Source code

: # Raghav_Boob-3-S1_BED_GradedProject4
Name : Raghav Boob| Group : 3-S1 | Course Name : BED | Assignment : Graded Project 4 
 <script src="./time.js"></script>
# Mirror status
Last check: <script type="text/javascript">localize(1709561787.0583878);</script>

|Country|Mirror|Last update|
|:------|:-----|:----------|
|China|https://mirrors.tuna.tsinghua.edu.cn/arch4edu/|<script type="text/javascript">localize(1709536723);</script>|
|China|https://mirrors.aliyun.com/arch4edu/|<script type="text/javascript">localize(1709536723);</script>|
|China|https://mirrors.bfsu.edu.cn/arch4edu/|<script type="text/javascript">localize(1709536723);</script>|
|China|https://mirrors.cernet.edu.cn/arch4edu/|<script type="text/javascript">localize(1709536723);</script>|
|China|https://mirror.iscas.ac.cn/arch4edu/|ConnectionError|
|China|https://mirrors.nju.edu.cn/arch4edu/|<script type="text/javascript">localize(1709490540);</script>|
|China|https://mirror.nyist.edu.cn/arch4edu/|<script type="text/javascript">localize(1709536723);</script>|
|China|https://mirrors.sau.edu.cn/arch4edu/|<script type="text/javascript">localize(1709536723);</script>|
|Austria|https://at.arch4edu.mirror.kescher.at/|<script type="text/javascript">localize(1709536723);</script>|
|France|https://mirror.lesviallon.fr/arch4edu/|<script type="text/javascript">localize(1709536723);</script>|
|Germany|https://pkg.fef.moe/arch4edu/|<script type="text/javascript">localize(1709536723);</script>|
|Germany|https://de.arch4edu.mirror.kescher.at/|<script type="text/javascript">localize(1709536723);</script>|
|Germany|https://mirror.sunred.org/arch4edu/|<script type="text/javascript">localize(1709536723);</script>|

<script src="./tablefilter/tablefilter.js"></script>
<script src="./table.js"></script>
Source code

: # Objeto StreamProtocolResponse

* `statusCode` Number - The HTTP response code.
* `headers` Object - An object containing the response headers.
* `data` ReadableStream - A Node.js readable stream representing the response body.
...
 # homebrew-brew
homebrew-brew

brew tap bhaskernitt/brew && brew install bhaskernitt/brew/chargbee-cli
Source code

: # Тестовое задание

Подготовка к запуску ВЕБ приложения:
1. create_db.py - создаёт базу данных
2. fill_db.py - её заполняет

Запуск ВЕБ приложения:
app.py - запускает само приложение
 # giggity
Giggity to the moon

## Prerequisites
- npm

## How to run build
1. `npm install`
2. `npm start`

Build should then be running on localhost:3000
==
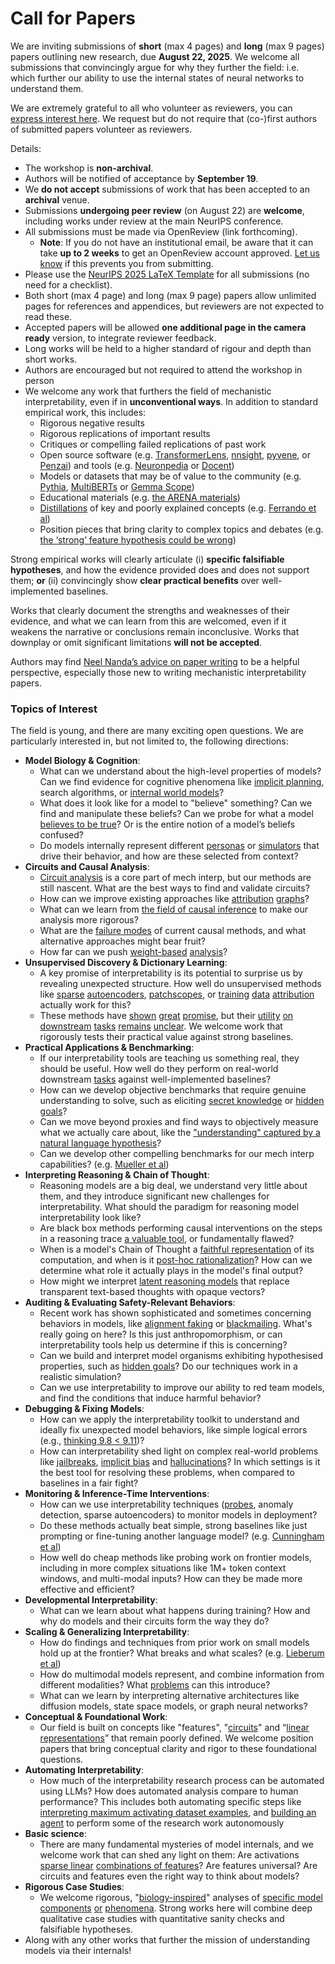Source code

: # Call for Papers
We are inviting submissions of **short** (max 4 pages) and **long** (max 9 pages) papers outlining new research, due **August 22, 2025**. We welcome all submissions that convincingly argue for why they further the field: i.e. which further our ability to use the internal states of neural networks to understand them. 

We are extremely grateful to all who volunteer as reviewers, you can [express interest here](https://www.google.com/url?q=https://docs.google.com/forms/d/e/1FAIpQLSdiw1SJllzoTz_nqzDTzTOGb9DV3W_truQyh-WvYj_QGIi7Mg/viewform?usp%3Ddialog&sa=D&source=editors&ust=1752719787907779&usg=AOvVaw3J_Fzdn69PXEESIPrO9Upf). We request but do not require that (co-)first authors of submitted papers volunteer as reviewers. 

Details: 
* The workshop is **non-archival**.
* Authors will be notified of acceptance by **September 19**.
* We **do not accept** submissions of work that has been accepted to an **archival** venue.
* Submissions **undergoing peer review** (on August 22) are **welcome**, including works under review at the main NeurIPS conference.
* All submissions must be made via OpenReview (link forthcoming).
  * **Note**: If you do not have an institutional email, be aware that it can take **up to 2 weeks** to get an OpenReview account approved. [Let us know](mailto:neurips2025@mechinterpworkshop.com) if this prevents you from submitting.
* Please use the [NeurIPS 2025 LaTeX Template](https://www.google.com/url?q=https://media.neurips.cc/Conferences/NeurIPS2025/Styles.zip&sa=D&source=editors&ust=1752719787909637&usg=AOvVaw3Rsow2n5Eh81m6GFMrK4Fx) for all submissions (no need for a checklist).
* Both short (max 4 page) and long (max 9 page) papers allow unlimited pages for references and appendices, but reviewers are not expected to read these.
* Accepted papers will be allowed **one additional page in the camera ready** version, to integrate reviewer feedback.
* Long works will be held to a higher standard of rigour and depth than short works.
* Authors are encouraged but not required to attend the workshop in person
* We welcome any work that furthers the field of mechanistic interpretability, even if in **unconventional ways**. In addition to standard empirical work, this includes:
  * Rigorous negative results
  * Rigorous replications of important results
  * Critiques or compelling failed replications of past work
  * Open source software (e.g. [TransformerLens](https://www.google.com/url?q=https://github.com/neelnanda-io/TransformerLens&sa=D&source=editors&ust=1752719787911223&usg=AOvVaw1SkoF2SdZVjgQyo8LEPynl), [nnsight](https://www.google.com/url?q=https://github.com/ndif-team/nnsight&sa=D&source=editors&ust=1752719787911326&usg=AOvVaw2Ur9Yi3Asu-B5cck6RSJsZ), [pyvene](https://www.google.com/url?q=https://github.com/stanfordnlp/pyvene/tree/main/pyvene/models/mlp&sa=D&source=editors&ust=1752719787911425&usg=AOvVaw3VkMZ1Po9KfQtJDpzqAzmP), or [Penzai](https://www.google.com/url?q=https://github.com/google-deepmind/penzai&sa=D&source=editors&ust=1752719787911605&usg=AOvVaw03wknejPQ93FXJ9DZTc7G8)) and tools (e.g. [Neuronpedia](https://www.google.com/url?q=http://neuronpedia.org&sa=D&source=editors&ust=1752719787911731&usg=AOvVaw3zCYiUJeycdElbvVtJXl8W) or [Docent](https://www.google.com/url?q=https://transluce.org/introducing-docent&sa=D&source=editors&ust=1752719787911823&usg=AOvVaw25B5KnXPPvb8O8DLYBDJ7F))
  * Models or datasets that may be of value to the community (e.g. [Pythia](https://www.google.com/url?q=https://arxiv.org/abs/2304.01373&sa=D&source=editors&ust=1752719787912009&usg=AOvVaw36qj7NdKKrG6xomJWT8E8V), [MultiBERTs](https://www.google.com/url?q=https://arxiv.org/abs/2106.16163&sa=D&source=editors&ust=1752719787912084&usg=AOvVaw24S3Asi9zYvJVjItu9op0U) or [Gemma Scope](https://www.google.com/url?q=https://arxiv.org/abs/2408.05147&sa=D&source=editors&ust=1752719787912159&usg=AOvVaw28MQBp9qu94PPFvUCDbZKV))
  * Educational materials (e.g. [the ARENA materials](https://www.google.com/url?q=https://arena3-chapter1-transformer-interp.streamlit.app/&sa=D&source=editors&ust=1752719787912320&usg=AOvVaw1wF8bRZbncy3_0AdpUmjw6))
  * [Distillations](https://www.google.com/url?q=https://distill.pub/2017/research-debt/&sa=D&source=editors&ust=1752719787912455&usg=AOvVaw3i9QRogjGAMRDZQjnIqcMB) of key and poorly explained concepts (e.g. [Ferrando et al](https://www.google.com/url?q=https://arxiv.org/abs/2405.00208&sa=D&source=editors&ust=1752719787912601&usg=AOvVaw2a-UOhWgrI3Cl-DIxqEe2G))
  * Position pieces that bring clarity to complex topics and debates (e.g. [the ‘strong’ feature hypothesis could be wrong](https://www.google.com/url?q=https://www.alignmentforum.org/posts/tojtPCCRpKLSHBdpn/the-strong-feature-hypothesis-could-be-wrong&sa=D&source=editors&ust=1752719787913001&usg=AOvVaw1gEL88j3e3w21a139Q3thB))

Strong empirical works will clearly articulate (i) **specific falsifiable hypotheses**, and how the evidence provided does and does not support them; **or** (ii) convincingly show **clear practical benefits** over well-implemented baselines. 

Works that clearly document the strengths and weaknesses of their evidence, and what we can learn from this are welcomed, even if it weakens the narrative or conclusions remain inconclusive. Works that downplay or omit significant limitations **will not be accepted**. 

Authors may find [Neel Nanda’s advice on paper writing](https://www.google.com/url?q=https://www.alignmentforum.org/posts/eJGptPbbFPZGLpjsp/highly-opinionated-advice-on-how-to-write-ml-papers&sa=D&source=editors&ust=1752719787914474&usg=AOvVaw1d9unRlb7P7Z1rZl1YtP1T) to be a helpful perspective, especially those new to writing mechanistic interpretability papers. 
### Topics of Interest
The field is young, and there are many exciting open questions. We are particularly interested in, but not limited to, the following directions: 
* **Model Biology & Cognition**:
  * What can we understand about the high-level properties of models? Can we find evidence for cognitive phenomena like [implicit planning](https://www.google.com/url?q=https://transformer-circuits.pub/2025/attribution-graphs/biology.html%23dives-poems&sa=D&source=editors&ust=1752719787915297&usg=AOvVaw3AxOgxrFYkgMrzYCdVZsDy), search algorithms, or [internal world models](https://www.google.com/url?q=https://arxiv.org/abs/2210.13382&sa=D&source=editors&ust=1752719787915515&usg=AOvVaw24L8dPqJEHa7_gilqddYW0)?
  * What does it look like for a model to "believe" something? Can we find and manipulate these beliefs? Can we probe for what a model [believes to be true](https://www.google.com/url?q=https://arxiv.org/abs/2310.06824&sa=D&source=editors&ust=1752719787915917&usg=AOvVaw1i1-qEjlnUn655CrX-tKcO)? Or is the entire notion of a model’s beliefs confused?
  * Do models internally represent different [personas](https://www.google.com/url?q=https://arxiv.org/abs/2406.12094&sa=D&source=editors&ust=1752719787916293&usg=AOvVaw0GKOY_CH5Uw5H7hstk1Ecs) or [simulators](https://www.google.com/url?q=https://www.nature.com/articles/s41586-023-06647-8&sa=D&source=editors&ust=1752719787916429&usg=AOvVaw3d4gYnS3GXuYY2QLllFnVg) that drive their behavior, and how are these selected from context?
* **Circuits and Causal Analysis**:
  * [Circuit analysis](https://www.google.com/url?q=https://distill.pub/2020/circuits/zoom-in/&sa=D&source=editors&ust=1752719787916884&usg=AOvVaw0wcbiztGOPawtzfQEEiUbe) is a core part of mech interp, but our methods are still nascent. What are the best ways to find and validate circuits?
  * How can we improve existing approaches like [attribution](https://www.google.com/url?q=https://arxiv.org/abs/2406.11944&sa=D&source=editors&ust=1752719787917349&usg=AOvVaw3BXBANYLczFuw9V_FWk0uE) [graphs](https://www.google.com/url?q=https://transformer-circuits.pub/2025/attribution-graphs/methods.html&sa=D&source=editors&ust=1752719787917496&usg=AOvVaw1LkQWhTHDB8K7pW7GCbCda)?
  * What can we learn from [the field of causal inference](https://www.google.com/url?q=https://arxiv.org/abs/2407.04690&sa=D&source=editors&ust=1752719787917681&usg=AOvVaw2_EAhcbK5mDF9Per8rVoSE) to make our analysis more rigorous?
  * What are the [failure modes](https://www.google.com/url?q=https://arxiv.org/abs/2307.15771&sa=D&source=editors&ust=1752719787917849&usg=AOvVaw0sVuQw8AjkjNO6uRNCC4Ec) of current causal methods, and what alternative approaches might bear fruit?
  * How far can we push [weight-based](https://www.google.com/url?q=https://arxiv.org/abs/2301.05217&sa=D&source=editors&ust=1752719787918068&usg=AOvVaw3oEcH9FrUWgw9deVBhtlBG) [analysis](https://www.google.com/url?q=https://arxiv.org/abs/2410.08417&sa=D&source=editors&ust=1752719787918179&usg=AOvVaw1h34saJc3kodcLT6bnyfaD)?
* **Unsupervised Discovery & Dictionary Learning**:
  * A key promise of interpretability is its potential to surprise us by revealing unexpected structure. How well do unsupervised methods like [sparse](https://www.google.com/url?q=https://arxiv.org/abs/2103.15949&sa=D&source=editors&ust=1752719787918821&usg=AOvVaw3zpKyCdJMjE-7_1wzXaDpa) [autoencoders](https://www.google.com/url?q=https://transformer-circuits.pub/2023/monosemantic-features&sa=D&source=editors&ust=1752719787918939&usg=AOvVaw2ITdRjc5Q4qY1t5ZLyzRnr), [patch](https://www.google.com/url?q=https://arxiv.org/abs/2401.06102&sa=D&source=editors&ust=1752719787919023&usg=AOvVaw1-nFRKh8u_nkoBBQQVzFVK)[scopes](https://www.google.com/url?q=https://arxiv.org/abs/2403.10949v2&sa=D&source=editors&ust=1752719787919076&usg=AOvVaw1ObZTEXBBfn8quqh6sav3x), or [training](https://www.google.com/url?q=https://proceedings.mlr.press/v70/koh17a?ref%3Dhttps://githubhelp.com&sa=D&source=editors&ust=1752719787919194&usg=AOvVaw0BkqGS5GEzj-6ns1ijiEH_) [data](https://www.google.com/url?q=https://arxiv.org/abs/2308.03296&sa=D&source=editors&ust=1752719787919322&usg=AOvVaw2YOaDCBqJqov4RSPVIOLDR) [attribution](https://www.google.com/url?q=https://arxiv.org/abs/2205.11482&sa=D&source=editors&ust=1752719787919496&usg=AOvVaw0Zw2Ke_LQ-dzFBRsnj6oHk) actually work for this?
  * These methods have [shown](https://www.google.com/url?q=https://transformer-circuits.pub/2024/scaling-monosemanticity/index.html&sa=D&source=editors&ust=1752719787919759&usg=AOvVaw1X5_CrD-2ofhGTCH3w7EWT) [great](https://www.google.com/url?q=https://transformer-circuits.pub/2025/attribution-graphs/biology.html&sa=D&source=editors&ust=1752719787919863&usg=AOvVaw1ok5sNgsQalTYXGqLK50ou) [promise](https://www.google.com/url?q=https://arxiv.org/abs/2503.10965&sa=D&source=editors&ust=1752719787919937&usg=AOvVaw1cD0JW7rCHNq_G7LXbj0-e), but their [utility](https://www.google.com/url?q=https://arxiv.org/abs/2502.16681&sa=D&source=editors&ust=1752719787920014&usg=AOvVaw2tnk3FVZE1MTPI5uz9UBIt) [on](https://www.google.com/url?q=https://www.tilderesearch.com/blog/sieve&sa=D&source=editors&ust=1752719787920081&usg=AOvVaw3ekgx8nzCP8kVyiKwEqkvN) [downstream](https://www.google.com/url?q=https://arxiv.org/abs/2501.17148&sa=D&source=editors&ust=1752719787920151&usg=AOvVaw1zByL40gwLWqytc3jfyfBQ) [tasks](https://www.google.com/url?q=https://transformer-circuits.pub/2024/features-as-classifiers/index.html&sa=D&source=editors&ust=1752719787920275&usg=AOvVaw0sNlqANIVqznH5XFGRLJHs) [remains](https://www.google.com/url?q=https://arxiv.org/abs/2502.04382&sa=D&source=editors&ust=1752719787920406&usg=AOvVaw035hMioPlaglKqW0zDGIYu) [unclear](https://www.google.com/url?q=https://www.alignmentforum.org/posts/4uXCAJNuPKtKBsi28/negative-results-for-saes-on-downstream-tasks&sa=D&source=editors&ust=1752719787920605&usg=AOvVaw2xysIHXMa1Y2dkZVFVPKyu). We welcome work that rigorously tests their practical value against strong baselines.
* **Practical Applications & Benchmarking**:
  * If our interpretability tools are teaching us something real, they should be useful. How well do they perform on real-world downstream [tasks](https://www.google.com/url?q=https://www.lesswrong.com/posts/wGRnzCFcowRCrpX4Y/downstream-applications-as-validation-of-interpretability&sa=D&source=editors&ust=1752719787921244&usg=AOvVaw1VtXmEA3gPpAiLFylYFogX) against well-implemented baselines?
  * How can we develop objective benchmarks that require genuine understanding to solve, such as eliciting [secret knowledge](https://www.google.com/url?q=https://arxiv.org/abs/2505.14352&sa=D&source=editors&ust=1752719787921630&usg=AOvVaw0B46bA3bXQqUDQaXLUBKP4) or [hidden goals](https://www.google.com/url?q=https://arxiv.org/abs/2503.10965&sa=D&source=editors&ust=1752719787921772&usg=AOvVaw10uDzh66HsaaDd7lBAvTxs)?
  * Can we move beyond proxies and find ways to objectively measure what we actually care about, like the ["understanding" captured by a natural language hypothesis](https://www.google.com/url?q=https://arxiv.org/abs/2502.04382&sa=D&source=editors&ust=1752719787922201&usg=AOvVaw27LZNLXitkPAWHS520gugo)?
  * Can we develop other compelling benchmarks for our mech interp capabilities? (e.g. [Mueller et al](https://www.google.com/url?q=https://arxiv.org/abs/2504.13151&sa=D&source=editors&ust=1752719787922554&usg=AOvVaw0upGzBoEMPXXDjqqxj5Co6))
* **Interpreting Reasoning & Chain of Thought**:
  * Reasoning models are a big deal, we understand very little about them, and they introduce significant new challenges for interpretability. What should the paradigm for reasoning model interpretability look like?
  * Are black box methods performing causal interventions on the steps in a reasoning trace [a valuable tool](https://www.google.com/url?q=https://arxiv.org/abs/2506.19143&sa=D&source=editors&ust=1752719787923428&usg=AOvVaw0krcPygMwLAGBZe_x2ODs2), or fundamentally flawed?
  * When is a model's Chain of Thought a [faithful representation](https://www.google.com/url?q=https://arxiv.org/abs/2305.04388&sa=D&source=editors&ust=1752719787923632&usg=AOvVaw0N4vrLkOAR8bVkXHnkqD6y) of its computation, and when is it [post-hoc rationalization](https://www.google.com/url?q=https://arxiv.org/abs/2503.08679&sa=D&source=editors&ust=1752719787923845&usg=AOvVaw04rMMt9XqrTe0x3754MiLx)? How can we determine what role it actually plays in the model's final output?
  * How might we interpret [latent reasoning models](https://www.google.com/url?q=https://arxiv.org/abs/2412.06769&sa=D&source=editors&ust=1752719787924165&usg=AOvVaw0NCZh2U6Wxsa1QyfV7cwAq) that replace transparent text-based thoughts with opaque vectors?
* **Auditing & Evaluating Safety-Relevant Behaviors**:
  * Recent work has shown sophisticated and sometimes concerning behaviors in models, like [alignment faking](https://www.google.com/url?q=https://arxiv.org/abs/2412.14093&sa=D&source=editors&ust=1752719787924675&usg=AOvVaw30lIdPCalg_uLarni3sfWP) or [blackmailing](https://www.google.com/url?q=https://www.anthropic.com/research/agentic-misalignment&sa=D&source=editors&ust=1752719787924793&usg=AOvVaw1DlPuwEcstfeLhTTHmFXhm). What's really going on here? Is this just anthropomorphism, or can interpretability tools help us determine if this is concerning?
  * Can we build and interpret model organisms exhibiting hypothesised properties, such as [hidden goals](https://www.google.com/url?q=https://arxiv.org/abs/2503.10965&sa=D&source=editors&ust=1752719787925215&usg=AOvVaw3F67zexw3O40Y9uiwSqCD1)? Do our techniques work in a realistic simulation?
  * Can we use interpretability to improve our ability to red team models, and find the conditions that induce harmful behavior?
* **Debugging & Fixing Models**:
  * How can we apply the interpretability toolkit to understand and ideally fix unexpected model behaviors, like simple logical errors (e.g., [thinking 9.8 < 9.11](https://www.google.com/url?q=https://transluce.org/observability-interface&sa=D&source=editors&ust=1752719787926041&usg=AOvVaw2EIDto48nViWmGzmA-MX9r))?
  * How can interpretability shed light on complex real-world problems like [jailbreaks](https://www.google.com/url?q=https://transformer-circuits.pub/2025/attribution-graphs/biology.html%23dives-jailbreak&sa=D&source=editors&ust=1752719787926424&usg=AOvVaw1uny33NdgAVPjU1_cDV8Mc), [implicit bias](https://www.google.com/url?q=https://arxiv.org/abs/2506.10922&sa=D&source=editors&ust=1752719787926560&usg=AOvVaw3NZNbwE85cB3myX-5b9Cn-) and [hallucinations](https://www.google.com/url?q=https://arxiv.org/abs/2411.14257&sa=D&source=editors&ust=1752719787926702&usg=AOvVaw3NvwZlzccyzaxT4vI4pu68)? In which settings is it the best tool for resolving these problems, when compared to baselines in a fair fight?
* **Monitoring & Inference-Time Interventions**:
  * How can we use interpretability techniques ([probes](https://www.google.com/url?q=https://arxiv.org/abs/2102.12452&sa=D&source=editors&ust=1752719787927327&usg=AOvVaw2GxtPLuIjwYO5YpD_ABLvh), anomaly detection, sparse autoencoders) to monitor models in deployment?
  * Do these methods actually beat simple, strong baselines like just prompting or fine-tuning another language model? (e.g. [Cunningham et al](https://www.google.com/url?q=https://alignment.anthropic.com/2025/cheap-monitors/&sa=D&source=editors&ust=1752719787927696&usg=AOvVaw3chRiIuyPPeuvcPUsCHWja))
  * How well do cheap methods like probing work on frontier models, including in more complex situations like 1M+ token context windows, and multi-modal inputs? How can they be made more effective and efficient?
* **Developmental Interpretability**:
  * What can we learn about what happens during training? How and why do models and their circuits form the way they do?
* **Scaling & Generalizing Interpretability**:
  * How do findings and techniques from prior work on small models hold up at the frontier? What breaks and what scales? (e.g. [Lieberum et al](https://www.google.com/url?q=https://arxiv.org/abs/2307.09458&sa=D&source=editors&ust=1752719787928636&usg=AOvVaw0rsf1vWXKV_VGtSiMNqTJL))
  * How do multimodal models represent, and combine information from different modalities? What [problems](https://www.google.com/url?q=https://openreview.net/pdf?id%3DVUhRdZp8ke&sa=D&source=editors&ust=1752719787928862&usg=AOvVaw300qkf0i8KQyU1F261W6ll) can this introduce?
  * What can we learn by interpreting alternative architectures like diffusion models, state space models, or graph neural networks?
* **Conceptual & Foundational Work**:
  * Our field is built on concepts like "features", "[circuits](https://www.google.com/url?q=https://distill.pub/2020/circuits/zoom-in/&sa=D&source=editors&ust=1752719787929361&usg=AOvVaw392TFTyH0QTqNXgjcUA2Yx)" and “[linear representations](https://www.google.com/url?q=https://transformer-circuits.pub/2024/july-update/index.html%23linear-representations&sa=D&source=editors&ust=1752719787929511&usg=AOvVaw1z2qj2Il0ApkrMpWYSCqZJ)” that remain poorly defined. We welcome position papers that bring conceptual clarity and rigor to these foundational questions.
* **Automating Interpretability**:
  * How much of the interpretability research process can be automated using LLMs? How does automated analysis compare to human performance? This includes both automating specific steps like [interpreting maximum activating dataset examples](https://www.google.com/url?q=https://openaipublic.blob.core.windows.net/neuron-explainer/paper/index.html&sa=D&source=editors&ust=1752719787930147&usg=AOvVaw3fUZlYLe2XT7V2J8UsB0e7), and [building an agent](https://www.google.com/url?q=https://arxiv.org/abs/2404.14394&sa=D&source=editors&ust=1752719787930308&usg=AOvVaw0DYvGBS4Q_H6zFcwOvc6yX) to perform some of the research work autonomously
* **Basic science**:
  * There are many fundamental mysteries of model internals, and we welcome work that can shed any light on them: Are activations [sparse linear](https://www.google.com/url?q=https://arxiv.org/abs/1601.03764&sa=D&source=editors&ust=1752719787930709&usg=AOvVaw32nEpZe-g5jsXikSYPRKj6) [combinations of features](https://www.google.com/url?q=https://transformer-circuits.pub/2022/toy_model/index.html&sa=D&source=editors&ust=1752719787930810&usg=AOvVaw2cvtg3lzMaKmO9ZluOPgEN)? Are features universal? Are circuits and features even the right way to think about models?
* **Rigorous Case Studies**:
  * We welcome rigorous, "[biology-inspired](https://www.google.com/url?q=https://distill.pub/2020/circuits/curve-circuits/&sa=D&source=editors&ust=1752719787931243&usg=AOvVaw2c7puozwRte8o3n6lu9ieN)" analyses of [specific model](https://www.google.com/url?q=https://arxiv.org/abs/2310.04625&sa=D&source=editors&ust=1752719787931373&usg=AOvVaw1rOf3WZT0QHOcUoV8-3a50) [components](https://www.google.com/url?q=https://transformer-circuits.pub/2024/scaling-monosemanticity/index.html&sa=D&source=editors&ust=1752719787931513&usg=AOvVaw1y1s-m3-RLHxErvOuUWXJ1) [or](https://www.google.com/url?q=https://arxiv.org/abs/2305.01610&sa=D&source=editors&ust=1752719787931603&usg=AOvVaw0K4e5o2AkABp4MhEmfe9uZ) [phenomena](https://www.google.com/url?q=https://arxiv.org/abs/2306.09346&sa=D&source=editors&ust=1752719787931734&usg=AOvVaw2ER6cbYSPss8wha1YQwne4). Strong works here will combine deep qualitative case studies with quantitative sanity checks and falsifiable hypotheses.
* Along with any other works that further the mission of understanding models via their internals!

▶ YOUR INSTRUCTIONS
Work out how many lines in the material contain the string "frontier", then write that number and nothing more.

▶ SOLVED EXERCISE
2